# WoW-Vorbestellaktion von Sqoops auf buffed.de



## Dan (16. November 2006)

Huhu, 

die Banner von Sqoops und deren toller BC-Vorbestell-Aktion habt ihr sicher schon entdeckt.
Um den vollen Rabatt zu bekommen, benötigt man ja möglichste viele Vorbestellungen unter einem gleichen Gildennamen. 

In meiner Gilder haben da schon einige Leute bestellt und der Rabattstand ist schon gut gestiegen.
Wer mag, kann gern unser Rabatt-Codewort nutzen und so die Vergünstigung für ALLE erhöhen. Das sollte kein Problem sein.

*Nutzt einfach einen der folgenden Gildennamen bei der Vorbestellung.*
So sollten alle dann recht fix auf die 6 Euro Rabatt kommen. :-)

Codewort: "buffed"
oder alternativ
Codewort: "BloodyRoots"


Gruß, Dan

*Aktueller Stand:*
_11.12.2006_
22 Vorbestellungen über Codewort "buffed"  -->  3,30 Euro Rabatt (bitte ab nun dieses Codewort nutzen, bis auch hier 6&#8364; erreicht sind)
215 Vorbestellungen über Codewort "BloodyRoots"  -->  Volle 6 Euro Rabatt


----------



## Neohaki (16. November 2006)

Neuer Status:
30 Vorbestellungen über Codewort "BloodyRoots" --> 4,50 € für alle


----------



## Xantron (16. November 2006)

5,10 &#8364; durch 34 vorbestellende Teilnehmer


----------



## Spikkey (16. November 2006)

müsste voll sein, 40 überschritten

aber wehe die liefern nicht am erscheinungstag


----------



## jiron (16. November 2006)

Jop: 6,00 € durch 45 vorbestellende Teilnehmer

Tja, ich hoffe auch, ich bekomme es am Erscheinungstag.
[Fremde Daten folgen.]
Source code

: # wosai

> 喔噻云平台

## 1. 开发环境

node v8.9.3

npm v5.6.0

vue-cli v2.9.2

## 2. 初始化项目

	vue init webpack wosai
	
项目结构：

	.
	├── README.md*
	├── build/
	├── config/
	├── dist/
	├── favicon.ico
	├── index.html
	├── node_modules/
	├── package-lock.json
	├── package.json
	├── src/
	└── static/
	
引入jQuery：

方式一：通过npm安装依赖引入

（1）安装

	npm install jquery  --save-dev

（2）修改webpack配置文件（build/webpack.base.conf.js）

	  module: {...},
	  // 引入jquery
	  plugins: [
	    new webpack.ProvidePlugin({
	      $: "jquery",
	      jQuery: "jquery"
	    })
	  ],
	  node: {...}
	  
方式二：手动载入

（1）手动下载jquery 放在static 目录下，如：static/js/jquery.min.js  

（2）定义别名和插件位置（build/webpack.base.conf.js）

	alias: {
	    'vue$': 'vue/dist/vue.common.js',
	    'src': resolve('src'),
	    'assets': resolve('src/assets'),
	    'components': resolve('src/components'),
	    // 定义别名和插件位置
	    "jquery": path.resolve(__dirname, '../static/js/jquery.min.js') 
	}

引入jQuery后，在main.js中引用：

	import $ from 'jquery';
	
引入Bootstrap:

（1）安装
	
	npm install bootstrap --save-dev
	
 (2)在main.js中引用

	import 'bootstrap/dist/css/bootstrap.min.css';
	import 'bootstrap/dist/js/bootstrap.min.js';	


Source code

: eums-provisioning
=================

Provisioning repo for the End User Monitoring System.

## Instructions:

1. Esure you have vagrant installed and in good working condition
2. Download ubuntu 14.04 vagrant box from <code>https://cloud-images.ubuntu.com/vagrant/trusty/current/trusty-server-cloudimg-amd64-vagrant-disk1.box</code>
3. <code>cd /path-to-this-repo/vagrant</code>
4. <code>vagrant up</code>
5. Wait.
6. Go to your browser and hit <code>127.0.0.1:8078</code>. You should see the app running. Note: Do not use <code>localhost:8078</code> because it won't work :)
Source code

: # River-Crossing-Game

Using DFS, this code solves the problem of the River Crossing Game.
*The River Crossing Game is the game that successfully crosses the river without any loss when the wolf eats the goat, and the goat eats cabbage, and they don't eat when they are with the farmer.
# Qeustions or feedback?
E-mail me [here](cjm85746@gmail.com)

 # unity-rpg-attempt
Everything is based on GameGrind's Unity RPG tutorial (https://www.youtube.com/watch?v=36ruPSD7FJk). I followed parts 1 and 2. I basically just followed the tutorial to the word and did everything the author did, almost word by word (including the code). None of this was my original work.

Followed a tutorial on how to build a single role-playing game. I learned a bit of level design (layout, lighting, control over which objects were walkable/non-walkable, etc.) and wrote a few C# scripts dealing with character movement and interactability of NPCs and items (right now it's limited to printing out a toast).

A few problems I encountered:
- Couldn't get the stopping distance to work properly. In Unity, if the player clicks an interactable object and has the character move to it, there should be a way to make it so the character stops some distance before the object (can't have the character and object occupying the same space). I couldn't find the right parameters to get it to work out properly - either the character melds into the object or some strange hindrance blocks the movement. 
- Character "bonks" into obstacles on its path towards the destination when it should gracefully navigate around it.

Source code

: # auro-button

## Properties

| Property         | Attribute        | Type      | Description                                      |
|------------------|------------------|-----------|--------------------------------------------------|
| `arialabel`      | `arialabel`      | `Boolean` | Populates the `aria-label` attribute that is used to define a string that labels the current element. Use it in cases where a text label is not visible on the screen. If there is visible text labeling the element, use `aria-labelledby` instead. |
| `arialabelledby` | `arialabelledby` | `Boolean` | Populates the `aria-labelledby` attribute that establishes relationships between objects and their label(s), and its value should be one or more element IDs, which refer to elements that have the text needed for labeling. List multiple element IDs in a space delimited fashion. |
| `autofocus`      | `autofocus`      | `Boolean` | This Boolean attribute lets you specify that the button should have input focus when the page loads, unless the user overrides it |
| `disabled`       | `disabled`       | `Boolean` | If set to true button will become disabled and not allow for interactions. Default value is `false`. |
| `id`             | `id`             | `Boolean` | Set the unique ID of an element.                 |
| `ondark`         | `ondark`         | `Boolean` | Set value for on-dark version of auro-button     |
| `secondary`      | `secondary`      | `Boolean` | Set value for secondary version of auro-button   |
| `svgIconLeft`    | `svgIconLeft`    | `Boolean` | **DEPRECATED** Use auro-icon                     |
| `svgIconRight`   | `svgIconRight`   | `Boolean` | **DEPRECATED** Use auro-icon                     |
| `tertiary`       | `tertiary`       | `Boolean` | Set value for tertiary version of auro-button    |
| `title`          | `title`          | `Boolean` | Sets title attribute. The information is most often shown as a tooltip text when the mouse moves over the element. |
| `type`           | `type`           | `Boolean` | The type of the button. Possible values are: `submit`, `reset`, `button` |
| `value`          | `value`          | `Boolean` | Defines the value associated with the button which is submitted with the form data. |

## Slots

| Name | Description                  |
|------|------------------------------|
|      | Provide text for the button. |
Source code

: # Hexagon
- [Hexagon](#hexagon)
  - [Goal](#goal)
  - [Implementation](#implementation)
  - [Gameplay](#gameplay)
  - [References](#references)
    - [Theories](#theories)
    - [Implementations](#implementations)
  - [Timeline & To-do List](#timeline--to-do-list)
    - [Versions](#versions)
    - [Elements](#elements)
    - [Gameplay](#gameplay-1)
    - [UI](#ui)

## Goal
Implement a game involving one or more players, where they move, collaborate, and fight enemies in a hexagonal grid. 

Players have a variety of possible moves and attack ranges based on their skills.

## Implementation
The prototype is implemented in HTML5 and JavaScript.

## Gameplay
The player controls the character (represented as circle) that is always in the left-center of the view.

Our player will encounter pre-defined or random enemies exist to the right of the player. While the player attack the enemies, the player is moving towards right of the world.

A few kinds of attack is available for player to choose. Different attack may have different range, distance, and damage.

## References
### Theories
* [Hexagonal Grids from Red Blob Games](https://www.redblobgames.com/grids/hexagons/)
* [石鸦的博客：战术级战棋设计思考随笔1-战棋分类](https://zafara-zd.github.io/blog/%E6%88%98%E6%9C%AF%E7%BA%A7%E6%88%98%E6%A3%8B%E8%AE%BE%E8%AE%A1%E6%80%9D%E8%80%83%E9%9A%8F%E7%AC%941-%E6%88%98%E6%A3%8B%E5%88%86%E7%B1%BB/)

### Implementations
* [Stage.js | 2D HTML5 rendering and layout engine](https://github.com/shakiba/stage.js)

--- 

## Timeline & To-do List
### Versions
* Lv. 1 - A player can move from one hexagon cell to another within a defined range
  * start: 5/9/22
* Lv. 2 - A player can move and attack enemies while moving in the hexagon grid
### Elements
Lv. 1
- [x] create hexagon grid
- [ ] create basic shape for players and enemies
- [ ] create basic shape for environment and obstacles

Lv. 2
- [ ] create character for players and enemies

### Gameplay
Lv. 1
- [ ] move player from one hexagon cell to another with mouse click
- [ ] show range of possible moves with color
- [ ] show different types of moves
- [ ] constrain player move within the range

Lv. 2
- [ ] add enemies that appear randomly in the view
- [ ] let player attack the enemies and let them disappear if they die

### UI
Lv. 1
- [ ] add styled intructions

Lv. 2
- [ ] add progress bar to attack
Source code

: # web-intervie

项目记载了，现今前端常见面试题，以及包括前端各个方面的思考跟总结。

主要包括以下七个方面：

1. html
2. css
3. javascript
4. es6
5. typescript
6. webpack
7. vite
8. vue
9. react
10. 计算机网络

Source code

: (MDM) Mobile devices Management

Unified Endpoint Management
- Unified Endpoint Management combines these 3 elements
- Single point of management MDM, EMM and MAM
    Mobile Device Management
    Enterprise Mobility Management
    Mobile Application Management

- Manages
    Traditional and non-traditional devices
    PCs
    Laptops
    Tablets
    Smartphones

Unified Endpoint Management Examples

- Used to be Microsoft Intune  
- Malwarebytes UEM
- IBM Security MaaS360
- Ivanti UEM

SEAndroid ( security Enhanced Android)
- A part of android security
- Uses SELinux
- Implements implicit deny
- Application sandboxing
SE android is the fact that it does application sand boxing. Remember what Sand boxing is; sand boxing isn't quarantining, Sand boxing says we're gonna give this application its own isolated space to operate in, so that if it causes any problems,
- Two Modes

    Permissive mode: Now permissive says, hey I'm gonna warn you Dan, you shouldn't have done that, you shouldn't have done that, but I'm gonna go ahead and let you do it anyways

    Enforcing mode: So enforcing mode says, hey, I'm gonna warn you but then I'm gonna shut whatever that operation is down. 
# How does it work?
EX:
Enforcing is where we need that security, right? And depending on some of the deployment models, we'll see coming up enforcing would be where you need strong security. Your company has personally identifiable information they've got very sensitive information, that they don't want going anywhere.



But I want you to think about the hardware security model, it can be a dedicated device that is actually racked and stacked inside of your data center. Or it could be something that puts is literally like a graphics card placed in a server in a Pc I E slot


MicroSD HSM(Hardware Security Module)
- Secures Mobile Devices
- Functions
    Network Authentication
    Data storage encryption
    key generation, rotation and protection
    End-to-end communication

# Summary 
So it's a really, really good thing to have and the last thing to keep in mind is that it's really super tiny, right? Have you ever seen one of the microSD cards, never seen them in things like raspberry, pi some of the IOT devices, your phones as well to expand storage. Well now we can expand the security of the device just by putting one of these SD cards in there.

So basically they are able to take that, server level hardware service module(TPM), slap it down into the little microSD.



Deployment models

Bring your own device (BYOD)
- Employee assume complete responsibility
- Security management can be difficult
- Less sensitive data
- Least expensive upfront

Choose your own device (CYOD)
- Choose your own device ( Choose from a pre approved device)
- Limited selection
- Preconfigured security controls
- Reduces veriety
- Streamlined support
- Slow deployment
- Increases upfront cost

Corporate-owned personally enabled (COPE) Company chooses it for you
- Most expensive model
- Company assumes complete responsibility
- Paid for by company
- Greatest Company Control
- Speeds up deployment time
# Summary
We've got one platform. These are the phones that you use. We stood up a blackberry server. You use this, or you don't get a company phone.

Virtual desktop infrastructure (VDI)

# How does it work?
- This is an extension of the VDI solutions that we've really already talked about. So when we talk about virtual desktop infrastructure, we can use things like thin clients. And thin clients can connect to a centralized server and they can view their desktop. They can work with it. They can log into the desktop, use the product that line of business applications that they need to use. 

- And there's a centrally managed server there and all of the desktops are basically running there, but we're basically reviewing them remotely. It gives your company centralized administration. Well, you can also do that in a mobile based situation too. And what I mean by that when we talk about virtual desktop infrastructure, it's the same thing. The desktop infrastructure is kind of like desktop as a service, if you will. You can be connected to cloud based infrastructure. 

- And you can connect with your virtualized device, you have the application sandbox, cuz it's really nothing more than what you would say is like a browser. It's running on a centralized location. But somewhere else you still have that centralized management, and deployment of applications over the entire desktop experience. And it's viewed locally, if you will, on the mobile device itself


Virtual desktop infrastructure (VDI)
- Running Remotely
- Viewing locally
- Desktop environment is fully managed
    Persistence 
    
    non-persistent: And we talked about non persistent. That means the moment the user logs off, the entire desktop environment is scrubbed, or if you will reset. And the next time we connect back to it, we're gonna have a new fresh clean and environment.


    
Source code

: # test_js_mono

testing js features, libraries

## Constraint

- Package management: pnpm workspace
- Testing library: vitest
Angegeben haben sie es ja.
Wenn die pünktlich liefern, dann sattle ich für Spiele von Amazon auf sqoops um.


----------



## Valkum (16. November 2006)

Ich werde mienen Gilden namen dann auch noch mal umändern. Hoffee es auch. Sonst BOOM


----------



## Lazey (17. November 2006)

Benutzt bitte jetzt nicht alle BloodyRoots, so 60-70 pro Gildename sollten okay sein, um evtl. abspringende Leute zu kompensieren, ansonsten tragt hier einfach einen neuen Gildenamen ein, irgendwann vorm 12.1.07 könnt ihr ja noch mal reinschauen, ob die 6 Euro Rabatt noch sicher sind, sonst mit dem Forum vergleichen und den Gildenamen entsprechend in einen ändern, wo mehr als 40 dabei sind.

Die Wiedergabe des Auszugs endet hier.